According to my new doctor, who I know personally and have for years, and whom I trust to look out for me, there’s a new understanding that’s come about over the last three to five years about what happens after that spike in the EKG that I mentioned earlier.  I can’t remember all of the jargon, but there’s a drop after the spike (which is normal) but there’s a small rise after that drop followed by another small drop that shouldn’t be there.  It was once thought that the small rise was benign.  Sadly for me, “once” is a very big word in that last sentence.

Unfortunately, because Government-down Obamacare sucks, I can’t be referred to a cardiologist to have my ticker checked out because I’m too healthy.  While my EKG shows signs for concern, I’m not exhibiting any negative symptoms or problems related to that little rise….  On the other hand and thankfully, Democrats didn’t go full stupid for a Canadian-style socialized scheme so I can still pay for the consult and new ultrasound with a cardiologist out of my pocket.  In the next few weeks I’ll be going to see a cardiologist about how to make my ticker keep up with the rest of me.  Where this gets really fun, if there is something wrong with my pump, we’ll catch it early enough that the available treatment options will work excellently because I’m so damned healthy.

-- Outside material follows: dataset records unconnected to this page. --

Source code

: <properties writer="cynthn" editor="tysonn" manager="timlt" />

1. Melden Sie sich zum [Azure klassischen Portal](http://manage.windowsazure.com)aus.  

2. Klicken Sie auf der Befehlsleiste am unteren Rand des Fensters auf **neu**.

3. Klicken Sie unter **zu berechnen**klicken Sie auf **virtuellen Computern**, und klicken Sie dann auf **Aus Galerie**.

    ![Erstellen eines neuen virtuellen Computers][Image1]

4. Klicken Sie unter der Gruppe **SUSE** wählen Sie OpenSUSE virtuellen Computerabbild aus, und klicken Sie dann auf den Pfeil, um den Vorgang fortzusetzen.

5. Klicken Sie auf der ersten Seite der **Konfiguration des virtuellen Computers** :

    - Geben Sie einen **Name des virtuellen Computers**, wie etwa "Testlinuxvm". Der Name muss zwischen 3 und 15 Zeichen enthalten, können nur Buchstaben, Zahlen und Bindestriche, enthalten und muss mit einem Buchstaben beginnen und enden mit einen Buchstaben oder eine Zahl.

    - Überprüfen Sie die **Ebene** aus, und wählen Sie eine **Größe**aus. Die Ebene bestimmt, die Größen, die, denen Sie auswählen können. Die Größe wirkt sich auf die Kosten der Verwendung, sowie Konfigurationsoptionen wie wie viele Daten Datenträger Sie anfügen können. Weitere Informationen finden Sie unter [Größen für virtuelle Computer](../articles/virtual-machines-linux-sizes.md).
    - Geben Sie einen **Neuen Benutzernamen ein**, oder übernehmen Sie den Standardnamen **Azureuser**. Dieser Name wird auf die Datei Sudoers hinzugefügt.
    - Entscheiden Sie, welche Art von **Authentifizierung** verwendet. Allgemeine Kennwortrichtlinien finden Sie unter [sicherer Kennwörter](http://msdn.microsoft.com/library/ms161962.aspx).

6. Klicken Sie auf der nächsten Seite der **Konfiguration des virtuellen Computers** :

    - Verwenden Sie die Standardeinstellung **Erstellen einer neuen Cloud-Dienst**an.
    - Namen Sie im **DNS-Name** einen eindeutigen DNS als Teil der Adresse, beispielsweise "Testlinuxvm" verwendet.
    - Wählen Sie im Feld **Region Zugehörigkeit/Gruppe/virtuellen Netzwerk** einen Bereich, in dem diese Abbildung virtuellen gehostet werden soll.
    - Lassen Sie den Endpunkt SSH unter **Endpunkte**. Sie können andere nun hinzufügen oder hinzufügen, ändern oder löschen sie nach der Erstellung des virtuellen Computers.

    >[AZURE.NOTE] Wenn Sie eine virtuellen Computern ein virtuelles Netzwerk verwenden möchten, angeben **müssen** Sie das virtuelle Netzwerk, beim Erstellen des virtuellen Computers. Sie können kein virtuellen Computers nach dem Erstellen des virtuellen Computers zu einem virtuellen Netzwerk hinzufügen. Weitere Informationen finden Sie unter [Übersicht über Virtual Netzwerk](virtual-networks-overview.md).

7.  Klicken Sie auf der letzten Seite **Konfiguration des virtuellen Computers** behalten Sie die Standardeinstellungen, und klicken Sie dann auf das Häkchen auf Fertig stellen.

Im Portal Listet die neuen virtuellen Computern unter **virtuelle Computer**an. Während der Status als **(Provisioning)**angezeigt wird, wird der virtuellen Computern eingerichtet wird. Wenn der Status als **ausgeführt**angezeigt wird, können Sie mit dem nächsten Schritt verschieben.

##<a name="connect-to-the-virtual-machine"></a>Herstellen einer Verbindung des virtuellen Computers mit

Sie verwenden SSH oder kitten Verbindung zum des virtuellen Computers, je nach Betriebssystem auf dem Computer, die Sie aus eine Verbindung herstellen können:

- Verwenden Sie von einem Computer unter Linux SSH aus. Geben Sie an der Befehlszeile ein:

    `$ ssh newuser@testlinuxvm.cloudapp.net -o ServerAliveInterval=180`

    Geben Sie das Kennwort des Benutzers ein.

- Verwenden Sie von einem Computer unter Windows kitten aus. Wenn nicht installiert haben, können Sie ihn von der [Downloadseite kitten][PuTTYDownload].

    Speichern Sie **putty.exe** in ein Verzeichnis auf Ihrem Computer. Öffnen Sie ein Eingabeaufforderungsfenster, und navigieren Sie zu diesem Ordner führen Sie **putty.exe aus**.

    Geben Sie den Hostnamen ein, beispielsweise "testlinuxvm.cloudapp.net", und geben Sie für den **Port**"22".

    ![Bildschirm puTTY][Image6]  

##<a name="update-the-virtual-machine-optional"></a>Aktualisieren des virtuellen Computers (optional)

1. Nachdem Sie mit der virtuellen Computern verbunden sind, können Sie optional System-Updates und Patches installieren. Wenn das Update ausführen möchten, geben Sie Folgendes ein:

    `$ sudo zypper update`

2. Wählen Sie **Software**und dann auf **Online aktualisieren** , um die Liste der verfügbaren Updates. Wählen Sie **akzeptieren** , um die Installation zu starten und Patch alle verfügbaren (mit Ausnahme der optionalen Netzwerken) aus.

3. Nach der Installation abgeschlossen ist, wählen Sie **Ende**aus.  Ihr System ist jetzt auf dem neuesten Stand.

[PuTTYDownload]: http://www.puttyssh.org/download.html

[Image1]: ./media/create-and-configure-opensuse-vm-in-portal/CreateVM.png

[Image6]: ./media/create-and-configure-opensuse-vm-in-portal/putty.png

Anyway, back to the main topic:  How much fitness is “extreme”?  I don’t freaking know.  I always figured I was a little above average and maybe slightly nutty, but extreme?  We’re not even that fast, above average, yes, but I know a whole class of guys who ride a lot faster than my friends and I do… Then my buddy Mike pointed out over the phone yesterday, “Yeah, but it’s not about the speed.  We’re out there doing a hundred miles in five hours.”  And that’s precisely when I saw me as I am.  If the average person puts in 30-45 minutes a day, five days a week… measured against that…  Their week is my Saturday.  Or Sunday.  In those terms, I may not be hardcore, like someone who races, but “extreme” is fair.

Finally, and to wrap this up with a neat little bow, I still have a lot to learn about what is going on with me, whether it’s just genetics that is messing with me or whether I even have a problem to begin with.  There is one thing that keeps ringing in my melon, what my doctor said about how much I choose to exercise or ride my bikes…  Once you go from a normal amount of exercise to the extreme, the risks not only outweigh the benefits, there are no additional benefits.

That one hurts, and it fits me perfectly.

So, what’s next for me?  Well, it’ll be that appointment with a cardiologist and I’ll wait for his recommendations – and I’ll follow them.  If that means slowing down or limiting the length of time I’m on the bike, I’ll do whatever I have to for longevity.  I like riding fast.  I like being in the upper crust of endurance cyclists.  I like long rides with my wife and friends.  I also believe in one important axiom a friend of mine passed on to me:  “It’s real easy to talk tough about death, until the bus shows up for you.”